» **About this task**: Report how many lines below include the string "cases". Please keep the reply to that number.

(Records from a collection)
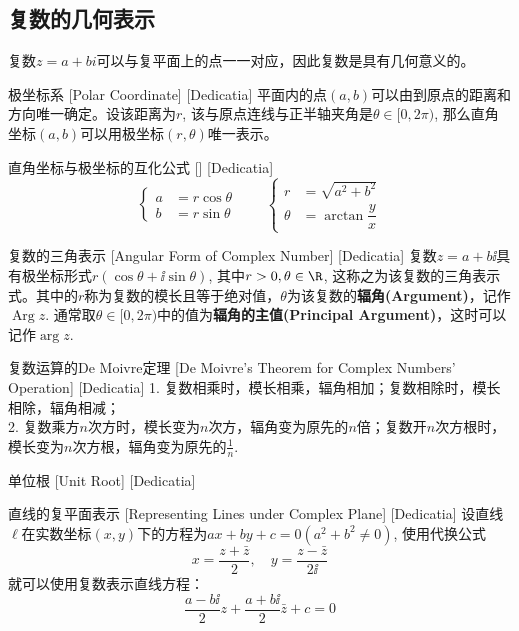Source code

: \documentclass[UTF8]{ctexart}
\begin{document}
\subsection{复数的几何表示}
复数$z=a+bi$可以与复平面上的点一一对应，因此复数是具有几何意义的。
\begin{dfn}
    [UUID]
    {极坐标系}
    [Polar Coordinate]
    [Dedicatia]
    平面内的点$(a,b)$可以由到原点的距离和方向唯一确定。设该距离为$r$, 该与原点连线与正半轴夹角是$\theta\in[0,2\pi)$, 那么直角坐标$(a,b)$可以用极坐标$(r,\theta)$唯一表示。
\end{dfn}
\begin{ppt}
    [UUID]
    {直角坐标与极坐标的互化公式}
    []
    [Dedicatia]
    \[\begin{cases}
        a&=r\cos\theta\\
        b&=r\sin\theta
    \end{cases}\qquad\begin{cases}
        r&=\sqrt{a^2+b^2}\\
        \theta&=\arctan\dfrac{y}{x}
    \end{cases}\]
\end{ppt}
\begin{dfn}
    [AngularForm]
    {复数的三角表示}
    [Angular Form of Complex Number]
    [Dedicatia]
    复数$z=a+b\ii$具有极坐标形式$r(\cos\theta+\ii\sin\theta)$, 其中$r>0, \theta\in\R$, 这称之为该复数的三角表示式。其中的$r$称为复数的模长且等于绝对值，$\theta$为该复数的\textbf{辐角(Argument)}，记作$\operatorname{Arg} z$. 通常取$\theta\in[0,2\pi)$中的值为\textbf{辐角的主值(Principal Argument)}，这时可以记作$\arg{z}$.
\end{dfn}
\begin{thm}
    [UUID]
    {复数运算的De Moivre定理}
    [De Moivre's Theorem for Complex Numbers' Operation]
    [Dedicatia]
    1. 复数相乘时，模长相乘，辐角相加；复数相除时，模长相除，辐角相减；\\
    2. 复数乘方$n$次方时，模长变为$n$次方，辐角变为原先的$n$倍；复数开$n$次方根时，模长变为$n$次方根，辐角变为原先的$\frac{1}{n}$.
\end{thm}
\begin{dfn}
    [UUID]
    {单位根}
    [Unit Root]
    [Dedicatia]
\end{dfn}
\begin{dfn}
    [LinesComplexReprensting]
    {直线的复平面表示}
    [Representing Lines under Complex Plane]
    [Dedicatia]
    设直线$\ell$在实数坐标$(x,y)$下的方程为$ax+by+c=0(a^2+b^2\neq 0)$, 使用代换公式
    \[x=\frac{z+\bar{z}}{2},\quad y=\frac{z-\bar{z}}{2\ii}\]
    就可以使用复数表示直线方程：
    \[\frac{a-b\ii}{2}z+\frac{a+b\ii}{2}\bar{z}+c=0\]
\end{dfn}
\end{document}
==
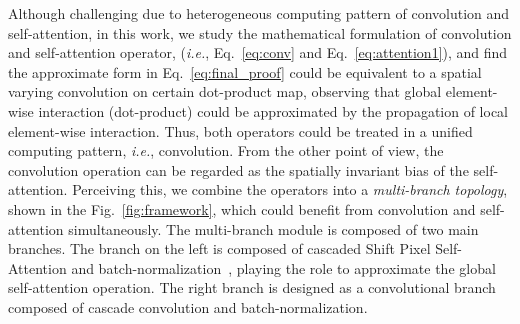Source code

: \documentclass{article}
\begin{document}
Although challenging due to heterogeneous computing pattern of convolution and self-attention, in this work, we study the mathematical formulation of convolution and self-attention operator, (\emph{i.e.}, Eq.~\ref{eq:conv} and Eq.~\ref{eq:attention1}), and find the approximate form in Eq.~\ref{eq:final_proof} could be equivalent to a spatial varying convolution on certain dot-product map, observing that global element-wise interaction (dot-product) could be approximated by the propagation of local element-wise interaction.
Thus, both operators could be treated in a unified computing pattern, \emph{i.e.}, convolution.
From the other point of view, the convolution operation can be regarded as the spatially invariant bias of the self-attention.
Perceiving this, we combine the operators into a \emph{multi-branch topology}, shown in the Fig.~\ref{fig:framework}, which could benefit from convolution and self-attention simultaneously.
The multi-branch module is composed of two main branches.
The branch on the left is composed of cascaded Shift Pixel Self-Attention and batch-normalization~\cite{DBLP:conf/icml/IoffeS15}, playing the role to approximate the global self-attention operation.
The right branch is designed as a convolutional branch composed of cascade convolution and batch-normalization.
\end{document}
...
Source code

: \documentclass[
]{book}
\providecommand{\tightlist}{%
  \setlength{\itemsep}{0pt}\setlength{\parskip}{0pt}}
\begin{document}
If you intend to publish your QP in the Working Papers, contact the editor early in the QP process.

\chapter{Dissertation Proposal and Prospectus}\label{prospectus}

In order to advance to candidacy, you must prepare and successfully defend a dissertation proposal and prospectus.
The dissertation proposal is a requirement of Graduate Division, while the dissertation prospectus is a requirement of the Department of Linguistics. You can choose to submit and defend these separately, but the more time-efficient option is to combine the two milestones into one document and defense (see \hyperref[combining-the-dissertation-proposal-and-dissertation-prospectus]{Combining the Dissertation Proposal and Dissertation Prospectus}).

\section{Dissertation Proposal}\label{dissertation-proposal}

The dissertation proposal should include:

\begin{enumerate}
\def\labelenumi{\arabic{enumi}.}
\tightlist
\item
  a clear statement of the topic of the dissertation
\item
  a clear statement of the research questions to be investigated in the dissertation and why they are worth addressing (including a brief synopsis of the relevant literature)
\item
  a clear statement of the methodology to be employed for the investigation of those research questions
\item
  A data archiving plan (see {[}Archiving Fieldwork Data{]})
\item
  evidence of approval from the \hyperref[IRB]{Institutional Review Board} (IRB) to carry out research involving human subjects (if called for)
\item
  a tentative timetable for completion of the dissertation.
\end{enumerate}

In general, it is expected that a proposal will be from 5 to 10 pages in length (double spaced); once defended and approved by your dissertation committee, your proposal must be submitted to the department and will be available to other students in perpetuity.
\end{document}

» **Task result**: 3